▶ DIRECTIONS FOR THIS TASK: Your answer should be the exact lines of the data below from the one containing "- \beta \nabla p; \\" through the one containing "homogeneous and known."; please include nothing else.

□ □ □

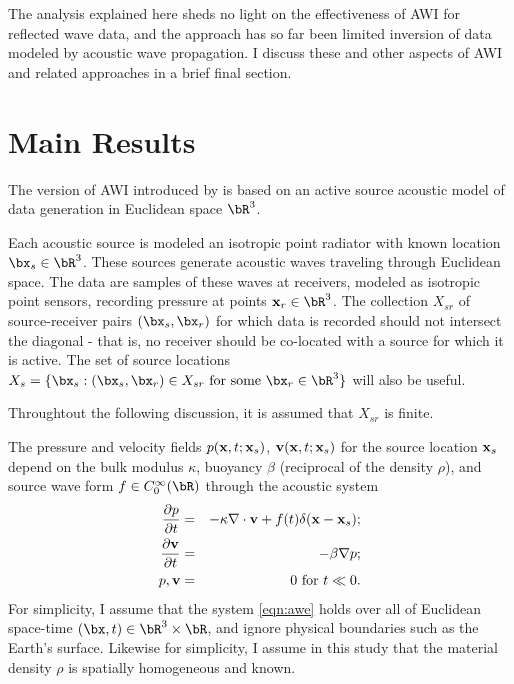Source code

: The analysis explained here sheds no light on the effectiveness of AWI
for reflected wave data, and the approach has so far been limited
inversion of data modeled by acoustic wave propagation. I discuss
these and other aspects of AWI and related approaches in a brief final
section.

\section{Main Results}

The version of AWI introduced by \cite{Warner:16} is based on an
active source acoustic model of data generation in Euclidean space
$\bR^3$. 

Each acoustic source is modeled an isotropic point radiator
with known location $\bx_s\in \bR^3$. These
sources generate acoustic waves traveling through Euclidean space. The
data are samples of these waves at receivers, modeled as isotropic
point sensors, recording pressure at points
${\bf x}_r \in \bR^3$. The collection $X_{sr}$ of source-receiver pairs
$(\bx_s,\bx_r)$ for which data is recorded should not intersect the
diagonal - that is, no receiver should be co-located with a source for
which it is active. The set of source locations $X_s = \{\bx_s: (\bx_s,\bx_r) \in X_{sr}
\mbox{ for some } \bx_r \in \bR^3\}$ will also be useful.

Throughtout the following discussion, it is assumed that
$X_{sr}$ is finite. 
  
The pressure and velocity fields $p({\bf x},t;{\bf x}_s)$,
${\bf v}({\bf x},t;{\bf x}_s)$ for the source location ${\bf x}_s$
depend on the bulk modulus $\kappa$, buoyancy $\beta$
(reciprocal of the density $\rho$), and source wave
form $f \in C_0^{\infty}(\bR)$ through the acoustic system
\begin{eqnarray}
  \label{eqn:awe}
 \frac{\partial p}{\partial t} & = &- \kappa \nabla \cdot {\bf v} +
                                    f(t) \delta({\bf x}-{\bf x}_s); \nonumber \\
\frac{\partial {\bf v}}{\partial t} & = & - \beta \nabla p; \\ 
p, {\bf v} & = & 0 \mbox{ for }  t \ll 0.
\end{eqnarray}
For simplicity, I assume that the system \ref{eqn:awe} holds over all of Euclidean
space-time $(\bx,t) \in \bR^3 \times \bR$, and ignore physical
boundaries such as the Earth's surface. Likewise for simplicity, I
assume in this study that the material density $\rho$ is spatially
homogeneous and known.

□ □ □

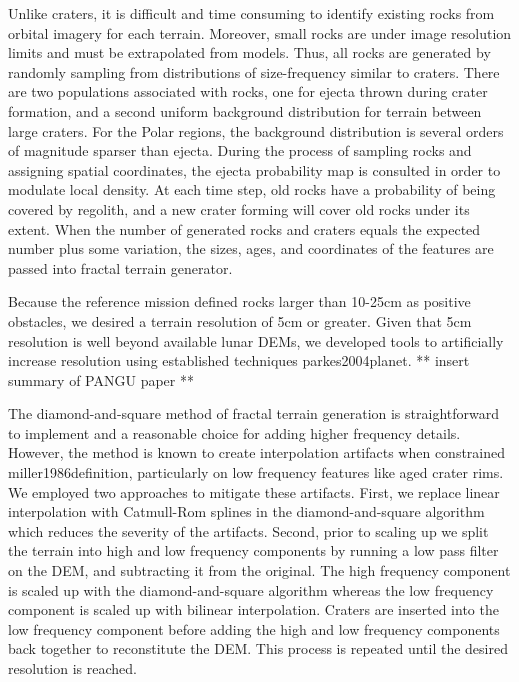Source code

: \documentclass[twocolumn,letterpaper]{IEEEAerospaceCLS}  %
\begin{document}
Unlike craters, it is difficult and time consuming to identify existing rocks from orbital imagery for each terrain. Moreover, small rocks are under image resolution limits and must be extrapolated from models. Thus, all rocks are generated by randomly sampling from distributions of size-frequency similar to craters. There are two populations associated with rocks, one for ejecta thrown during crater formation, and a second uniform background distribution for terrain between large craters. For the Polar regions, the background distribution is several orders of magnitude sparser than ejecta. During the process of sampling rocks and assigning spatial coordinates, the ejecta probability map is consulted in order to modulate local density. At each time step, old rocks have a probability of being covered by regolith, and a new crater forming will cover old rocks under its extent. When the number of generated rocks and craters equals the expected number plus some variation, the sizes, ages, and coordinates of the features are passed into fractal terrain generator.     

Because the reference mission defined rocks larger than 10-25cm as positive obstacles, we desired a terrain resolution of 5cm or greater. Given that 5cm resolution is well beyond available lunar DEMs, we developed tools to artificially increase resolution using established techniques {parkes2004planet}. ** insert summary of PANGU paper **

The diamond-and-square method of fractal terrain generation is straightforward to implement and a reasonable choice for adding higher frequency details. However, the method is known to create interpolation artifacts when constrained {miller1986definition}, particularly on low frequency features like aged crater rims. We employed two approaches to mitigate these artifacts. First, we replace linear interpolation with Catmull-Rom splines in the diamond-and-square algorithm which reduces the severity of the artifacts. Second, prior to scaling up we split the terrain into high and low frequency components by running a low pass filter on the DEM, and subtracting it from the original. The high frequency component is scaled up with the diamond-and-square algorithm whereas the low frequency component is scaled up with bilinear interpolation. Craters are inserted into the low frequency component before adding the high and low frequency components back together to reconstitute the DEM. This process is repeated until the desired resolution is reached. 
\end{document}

□ □ □

▶ WRITTEN REPLY:
\frac{\partial {\bf v}}{\partial t} & = & - \beta \nabla p; \\ 
p, {\bf v} & = & 0 \mbox{ for }  t \ll 0.
\end{eqnarray}
For simplicity, I assume that the system \ref{eqn:awe} holds over all of Euclidean
space-time $(\bx,t) \in \bR^3 \times \bR$, and ignore physical
boundaries such as the Earth's surface. Likewise for simplicity, I
assume in this study that the material density $\rho$ is spatially
homogeneous and known.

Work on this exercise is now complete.